と言葉少なめに言った後で、各々がその地へと向かっていったのだ。

  それを見送ったイワイ・シュウスケは、傍にいる悪魔にこう呟いた。

「あのクズ共は、本当に俺に勝つつもりなのか......? 」

  そんなイワイ・シュウスケの発言に対して、赤目の悪魔はケタケタと下品に笑った後で、それに答える。

「んな事、出来るはずないわ!! 悪魔さえ手なずける奴に勝とうとするなんて、余りにも無謀すぎる!! 」

  イワイ・シュウスケは、彼女の言動を聞くと、悪魔の頭を撫でた後で、こんな事を告げた。

「そうだなぁ。念には念を、と言う意味でも、お前はすぐに『ベリスタ王国』の首都まで行って来てくれ......。そこで、い指揮官であろう森山葉月に乗り移り、作戦を滅茶苦茶にして来るがよい......。」

  それを聞いた悪魔は、相変わらず品のない笑い声を上げると、大きく頷いた。

「任せとけ!! シュウスケ!! 二日もあればあっちに着ける!! その後は、奴を操ってあの国を潰してやるよ!! 」

  彼女はそう高らかに宣言すると、王室の壁を通り過ぎてそのまま『ベリスタ王国』へと浮遊して行くのだった。

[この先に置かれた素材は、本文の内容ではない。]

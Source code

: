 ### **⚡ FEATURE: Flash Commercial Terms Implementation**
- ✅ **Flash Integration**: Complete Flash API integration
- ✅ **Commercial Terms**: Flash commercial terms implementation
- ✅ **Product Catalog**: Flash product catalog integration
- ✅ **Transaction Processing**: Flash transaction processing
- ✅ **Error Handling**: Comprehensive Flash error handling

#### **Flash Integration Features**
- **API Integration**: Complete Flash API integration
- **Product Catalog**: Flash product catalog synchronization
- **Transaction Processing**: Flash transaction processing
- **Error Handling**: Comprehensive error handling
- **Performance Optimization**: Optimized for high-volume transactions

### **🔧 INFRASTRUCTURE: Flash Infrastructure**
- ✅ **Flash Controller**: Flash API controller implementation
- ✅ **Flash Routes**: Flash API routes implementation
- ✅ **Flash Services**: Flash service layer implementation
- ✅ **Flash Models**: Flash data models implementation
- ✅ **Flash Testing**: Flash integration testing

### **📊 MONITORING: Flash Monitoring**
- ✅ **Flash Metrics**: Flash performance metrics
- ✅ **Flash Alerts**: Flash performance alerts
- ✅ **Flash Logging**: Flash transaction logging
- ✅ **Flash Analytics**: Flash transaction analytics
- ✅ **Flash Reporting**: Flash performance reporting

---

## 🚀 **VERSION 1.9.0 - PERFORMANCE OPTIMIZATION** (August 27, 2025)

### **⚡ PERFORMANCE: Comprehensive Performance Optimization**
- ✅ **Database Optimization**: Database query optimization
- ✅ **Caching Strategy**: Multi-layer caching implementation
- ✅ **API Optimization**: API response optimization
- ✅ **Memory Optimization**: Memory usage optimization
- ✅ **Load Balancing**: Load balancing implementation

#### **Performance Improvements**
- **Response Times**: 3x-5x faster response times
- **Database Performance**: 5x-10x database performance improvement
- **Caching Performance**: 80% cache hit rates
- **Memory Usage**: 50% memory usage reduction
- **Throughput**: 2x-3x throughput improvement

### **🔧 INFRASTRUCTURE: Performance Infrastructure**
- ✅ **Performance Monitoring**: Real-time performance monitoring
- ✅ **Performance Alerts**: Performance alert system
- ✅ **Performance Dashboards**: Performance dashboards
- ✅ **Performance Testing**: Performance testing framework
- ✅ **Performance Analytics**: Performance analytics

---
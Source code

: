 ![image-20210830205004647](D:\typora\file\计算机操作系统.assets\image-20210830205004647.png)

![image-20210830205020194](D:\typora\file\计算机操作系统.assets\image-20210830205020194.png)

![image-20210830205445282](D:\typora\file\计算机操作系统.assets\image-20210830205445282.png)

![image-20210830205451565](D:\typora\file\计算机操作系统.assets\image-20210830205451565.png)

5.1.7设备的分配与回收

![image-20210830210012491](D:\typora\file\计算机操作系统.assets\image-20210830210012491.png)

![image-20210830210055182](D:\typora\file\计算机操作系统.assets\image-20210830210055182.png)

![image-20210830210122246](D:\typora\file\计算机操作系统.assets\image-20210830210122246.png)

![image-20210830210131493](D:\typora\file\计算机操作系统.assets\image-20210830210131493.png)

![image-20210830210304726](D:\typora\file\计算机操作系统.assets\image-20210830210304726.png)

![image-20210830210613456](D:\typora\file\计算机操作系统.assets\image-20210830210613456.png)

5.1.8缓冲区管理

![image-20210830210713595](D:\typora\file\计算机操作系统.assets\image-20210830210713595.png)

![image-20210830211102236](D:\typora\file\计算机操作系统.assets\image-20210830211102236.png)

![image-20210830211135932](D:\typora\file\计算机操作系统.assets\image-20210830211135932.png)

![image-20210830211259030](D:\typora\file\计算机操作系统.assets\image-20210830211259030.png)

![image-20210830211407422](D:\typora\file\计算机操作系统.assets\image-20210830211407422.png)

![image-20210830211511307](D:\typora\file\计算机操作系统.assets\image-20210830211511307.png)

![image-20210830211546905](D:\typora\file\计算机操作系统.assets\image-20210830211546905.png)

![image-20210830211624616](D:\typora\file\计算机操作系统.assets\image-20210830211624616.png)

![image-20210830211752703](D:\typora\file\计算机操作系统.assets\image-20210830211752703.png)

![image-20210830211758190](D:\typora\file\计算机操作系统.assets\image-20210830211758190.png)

  その後、部下を二人ほど残して静まった王室の中で、イワイ・シュウスケは、ニヤッと笑う。

「やっと、動き出してくれたな......。ならば、『あれ』を使う絶好の機会が出来た訳だ......。俺は楽しみで仕方がないよ。奴らが無残にも散って行く様を見られる事がな......。」

  彼はそう呟いた後で、テーブルの上に置かれた真っ赤な林檎を一つ手に取ると、勢い良く噛り付いたのだった。


ーーそれはまるで、『ベリスタ王国』の行く末を見据えるかの様に......。